The two main tools for analyzing the progress made in implementing the Sendai Framework at the national level are Sendai Framework Monitor and National Disaster loss accounting system. As of March 1, 2018, Member States must report against the indicators for measuring the global targets of the Sendai Framework, and disaster risk reduction- related indicators of the SDGs, using the online Sendai Framework Monitor. A set of 38 indicators, recommended by an Open-ended Intergovernmental Expert Working Group, track progress in implementing the seven targets of the Sendai Framework as well as its related dimensions reflected in the Sustainable Development Goals 1, 11 and 13. The Sendai Framework Monitor also functions as a management tool to help countries develop disaster risk reduction strategies, make risk-informed policy decisions and allocate resources to prevent new disaster risks.

The national disaster loss accounting system development represents a low-cost, high impact strategy to systematically account for disaster losses. As such, this is the crucial first step to generate the information necessary for risk estimation and to inform public investment Disaster Risk Reduction. As a second step, the physical losses recorded in the databases are translated into monetary/economic losses enabling an initial evidence-based estimate of recurrent losses.

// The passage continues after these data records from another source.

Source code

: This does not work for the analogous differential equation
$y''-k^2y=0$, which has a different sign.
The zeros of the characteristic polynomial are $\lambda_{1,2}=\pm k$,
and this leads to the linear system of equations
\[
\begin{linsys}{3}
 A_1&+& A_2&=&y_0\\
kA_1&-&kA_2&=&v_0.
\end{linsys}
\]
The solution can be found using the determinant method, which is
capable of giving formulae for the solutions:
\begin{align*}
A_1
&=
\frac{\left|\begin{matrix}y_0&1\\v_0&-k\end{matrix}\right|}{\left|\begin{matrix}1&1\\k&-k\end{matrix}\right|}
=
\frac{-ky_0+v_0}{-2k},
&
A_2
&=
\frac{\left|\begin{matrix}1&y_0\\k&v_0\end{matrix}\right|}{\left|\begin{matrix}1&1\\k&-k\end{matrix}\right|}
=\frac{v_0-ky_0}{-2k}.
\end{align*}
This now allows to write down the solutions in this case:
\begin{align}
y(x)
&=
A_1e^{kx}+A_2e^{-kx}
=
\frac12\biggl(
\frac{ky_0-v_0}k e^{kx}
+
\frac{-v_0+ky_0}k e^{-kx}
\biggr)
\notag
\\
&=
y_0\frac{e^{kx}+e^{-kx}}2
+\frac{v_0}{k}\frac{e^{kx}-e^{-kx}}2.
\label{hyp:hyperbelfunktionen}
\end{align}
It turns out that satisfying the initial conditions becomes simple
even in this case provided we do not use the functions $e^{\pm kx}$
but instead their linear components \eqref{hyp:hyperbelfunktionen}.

Systematically accounting for losses and comprehensively assessing risks help governments categorize and stratify their stock of both extensive and intensive disaster risks. Cost–benefit and other analyses can then be used to assess economic and political costs and benefits of different prospective, corrective and compensatory adaptation and risk management approaches.

Objectives of the Workshop:

  1. Deepen knowledge of the importance of monitoring the implementation of the Sendai Framework and using the Sendai Framework Monitor;
  2. Deepen knowledge of the Disaster Loss Accounting System (DesInventar-Sendai) and its importance in establishing the baseline for post-2015 monitoring of Sendai Framework implementation;
  3. Train participants on collecting and registering information in a methodical and rigorous way;
  4. Train national institutions on the implementation of the national database and promote synergies among them for data collection and data sharing purposes;
  5. Strengthen the capacities for developing temporal, spatial and event analysis based on the DesInventar methodology.